No capítulo intitulado Moralidade, o autor explica o conceito do termo. Não se trata de “algo um tanto embaraçoso”, nem “de um nome de fantasia para oprimir outras pessoas” (p. 191). Também não é a moralidade cínica usada pelo governo na questão da guerra ao terror. A moralidade “é toda sobre fruição e abundância de vida” (p. 194). Eagleton, nesse capítulo, também mostra que “Na chamada guerra contra o terrorismo, por exemplo, a palavra ‘mal’ realmente significa: ‘Não procure uma explicação política.’” (p. 194). E que podemos tranqüilamente “(…) ignorar a luta do povo palestino ou a dos árabes que têm sofrido sob sórdidas autocracias de direita apoiadas pelo Ocidente em busca de seus propósitos egoístas, sedentos de petróleo” (p. 194).
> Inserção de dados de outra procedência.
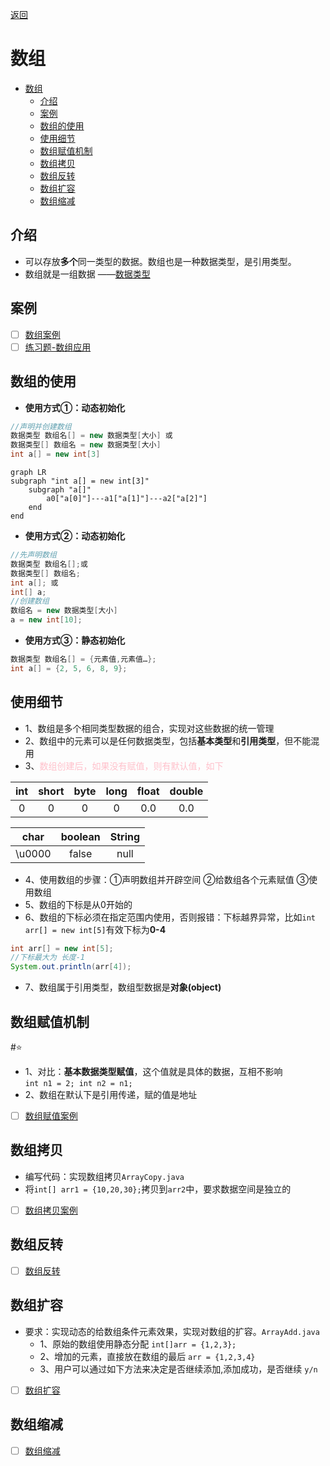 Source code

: [返回](数组、排序和查找.md)

# 数组
- [数组](#数组)
  - [介绍](#介绍)
  - [案例](#案例)
  - [数组的使用](#数组的使用)
  - [使用细节](#使用细节)
  - [数组赋值机制](#数组赋值机制)
  - [数组拷贝](#数组拷贝)
  - [数组反转](#数组反转)
  - [数组扩容](#数组扩容)
  - [数组缩减](#数组缩减)

## 介绍
- 可以存放**多个**同一类型的数据。数组也是一种数据类型，是引用类型。  
- 数组就是一组数据
——[数据类型](数据类型.md)

## 案例
- [ ] [数组案例](数组案例.md)
- [ ] [练习题-数组应用](练习题-数组应用.md)

## 数组的使用
- **使用方式①：动态初始化**
```java
//声明并创建数组
数据类型 数组名[] = new 数据类型[大小] 或
数据类型[] 数组名 = new 数据类型[大小] 
int a[] = new int[3]
```
```mermaid
graph LR
subgraph "int a[] = new int[3]"
    subgraph "a[]"
        a0["a[0]"]---a1["a[1]"]---a2["a[2]"]
    end
end
```

- **使用方式②：动态初始化**
```java
//先声明数组
数据类型 数组名[];或 
数据类型[] 数组名;
int a[]; 或
int[] a;
//创建数组
数组名 = new 数据类型[大小]
a = new int[10];
```
- **使用方式③：静态初始化**  
```java
数据类型 数组名[] = {元素值,元素值…};
int a[] = {2, 5, 6, 8, 9};
```

## 使用细节

- 1、数组是多个相同类型数据的组合，实现对这些数据的统一管理  
- 2、数组中的元素可以是任何数据类型，包括**基本类型**和**引用类型**，但不能混用
- 3、<font color="pink">数组创建后，如果没有赋值，则有默认值，如下</font>
<center>

|int|short|byte|long|float|double|
|:-:|:-:|:-:|:-:|:-:|:-:|
|0|0|0|0|0.0|0.0|

|char|boolean|String|
|:-:|:-:|:-:|
|\u0000|false|null|
</center>

- 4、使用数组的步骤：①声明数组并开辟空间 ②给数组各个元素赋值 ③使用数组
- 5、数组的下标是从0开始的
- 6、数组的下标必须在指定范围内使用，否则报错：下标越界异常，比如`int arr[] = new int[5]`有效下标为**0-4**
```java
int arr[] = new int[5];
//下标最大为 长度-1
System.out.println(arr[4]);
```
- 7、数组属于引用类型，数组型数据是**对象(object)**
## 数组赋值机制
#⭐
<span id= "jump"> </sapn>

- 1、对比：**基本数据类型赋值**，这个值就是具体的数据，互相不影响  
`int n1 = 2; int n2 = n1;`  
- 2、数组在默认下是引用传递，赋的值是地址
- [ ] [数组赋值案例](数组赋值案例.md)

## 数组拷贝
- 编写代码：实现数组拷贝`ArrayCopy.java`
- 将`int[] arr1 = {10,20,30};`拷贝到`arr2`中，要求数据空间是独立的
- [ ] [数组拷贝案例](数组拷贝案例.md)

## 数组反转
- [ ] [数组反转](数组反转.md)

## 数组扩容

- 要求：实现动态的给数组条件元素效果，实现对数组的扩容。`ArrayAdd.java`
  - 1、原始的数组使用静态分配 `int[]arr = {1,2,3};`
  - 2、增加的元素，直接放在数组的最后 `arr = {1,2,3,4}`
  - 3、用户可以通过如下方法来决定是否继续添加,添加成功，是否继续 `y/n`
- [ ] [数组扩容](数组扩容.md)

## 数组缩减
- [ ] [数组缩减](数组缩减.md)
Essas declarações não são apenas críticas contra a administração de Bush e/ou de Blair; elas servem de exemplo para o argumento principal de Eagleton: onde está a tradição no pensamento pós-moderno, com os elogios ao relativismo? Como o pós-modernismo poderia dirigir adequadamente os desafios que encaramos na atual situação mundial?
Para ele, se aceitarmos que verdade, objetividade, virtude, mal, entre outras coisas, são reais; podemos, então, dirigir-nos para um verdadeiro engajamento e nós, teóricos, voltaríamos a sermos relevantes.
E, no poderoso capítulo final, no qual evita a natureza do mal e suas manifestações globais passadas e presentes, Eagleton admite que, na verdade, jamais estaremos “depois da teoria”. Em lugar disso, sugere que precisamos voltar, decisivamente, a encarar os urgentes debates sobre a existência e não nos escondermos deles. A única coisa que resta, afinal, é a viabilidade de teorias que reivindicam que as grandes narrativas do bem e do mal, da liberdade e da natureza tenham sido superadas – um erro que até o mais rápido olhar em direção ao Sul poderia confirmar. Eagleton propõe, em vez disso, um começo de novas teorias engajadas com os interesses do mundo e seus habitantes a fim de que possamos atingir um efeito positivo e palpável a esse respeito.
Portanto, na escolha do título, Eagleton não sugere, como poderíamos pensar, que a teoria tenha acabado, mas aponta para uma teoria que se volte para questões mais importantes num mundo pós-11 de setembro, politicamente dominado por uma administração norte-americana arbitrária e ameaças terroristas. Depois da teoria não é simplesmente uma denúncia das fracas tendências acadêmicas atuais, nem uma nova asserção do leninismo ortodoxo, em lugar disso, apresenta um “movimento aberto” em direção a uma reavaliação das tradições filosóficas ocidentais, em particular o marxismo. É uma teoria provocativa e desafiadora que leva o leitor ao cerne de questões fundamentais, propondo à teoria cultural um grande desafio: “(…) romper com a ortodoxia bastante opressiva e explorar novos tópicos (…), no sentido de que não pode haver vida humana reflexiva sem ela” (p. 297).
Referência Bibliográfica
EAGLETON, Terry. A função da crítica. Tradução de Jefferson Luiz Camargo. São Paulo: Martins Fontes, 1991.